By Jared Bernstein and Ben Spielberg
In 1938, President Franklin D. Roosevelt signed the nation’s first minimum-wage law. It set the wage at $0.25 an hour and covered only a fifth of the workforce. Speaking to the country the night before he signed the bill, Roosevelt told listeners to “not let any calamity-howling executive with an income of $1,000 a day” tell them “that a wage of $11 a week is going to have a disastrous effect on all American industry.”
Last August, almost 80 years later, the city council of Birmingham, Ala., voted 7 to 0 (with one abstention) to become the first city in the Deep South to enact a minimum wage above today’s federal level of $7.25. The ordinance planned an increase to $8.50 per hour by July 2016, with a second increase to $10.10 set for July 2017.

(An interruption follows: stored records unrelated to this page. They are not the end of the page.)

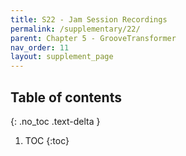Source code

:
 ```yaml
---
title: S22 - Jam Session Recordings
permalink: /supplementary/22/
parent: Chapter 5 - GrooveTransformer
nav_order: 11
layout: supplement_page
---
```


## Table of contents
{: .no_toc .text-delta }

1. TOC
{:toc}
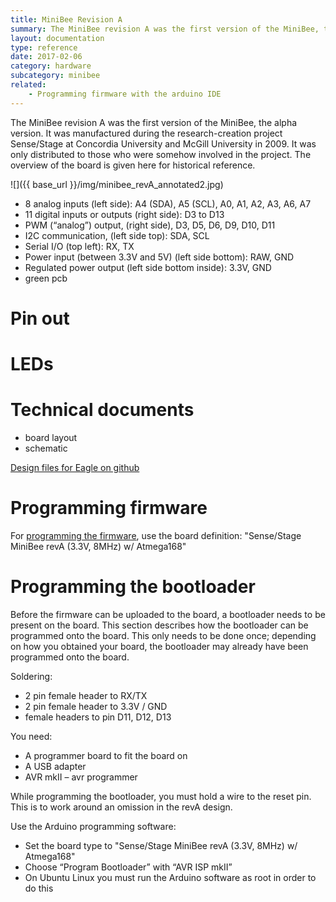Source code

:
 ```yaml
---
title: MiniBee Revision A
summary: The MiniBee revision A was the first version of the MiniBee, the alpha version. It was manufactured during the research-creation project Sense/Stage at Concordia University and McGill University in 2009.
layout: documentation
type: reference
date: 2017-02-06
category: hardware
subcategory: minibee
related: 
    - Programming firmware with the arduino IDE
---
```



The MiniBee revision A was the first version of the MiniBee, the alpha version. It was manufactured during the research-creation project Sense/Stage at Concordia University and McGill University in 2009. It was only distributed to those who were somehow involved in the project. The overview of the board is given here for historical reference.
    
![]({{ base_url }}/img/minibee_revA_annotated2.jpg)


* 8 analog inputs (left side): A4 (SDA), A5 (SCL), A0, A1, A2, A3, A6, A7
* 11 digital inputs or outputs (right side): D3 to D13
* PWM (“analog”) output, (right side), D3, D5, D6, D9, D10, D11
* I2C communication, (left side top): SDA, SCL
* Serial I/O (top left): RX, TX
* Power input (between 3.3V and 5V) (left side bottom): RAW, GND
* Regulated power output (left side bottom inside): 3.3V, GND
* green pcb

# Pin out


# LEDs


# Technical documents

* board layout
* schematic

[Design files for Eagle on github](https://github.com/sensestage/minibee_hardware/tree/master/minibee/revA)

# Programming firmware

For [programming the firmware]({{base_url}}/minibee/programming-firmware-with-arduino-ide), use the board definition: "Sense/Stage MiniBee revA (3.3V, 8MHz) w/ Atmega168"

# Programming the bootloader

Before the firmware can be uploaded to the board, a bootloader needs to be present on the board. This section describes how the bootloader can be programmed onto the board. This only needs to be done once; depending on how you obtained your board, the bootloader may already have been programmed onto the board.

Soldering:

* 2 pin female header to RX/TX
* 2 pin female header to 3.3V / GND
* female headers to pin D11, D12, D13

You need:

* A programmer board to fit the board on
* A USB adapter
* AVR mkII – avr programmer

While programming the bootloader, you must hold a wire to the reset pin. This is to work around an omission in the revA design.


Use the Arduino programming software:

* Set the board type to "Sense/Stage MiniBee revA (3.3V, 8MHz) w/ Atmega168"
* Choose “Program Bootloader” with “AVR ISP mkII”
* On Ubuntu Linux you must run the Arduino software as root in order to do this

In response, state lawmakers leapt from “calamity-howling” to obstructionism. The Alabama legislature this past week passed a bill designed to block Birmingham and other cities not just from raising the local wage floor but also from mandating benefits such as paid sick leave. Alabama House Speaker Mike Hubbard (R) insists that the bill isn’t about the policies themselves but about preventing “all sorts of problems” that arise when cities are allowed to set their own minimum wages, presumably because there’s nothing preventing local businesses from relocating to avoid the higher labor costs engendered by an increase.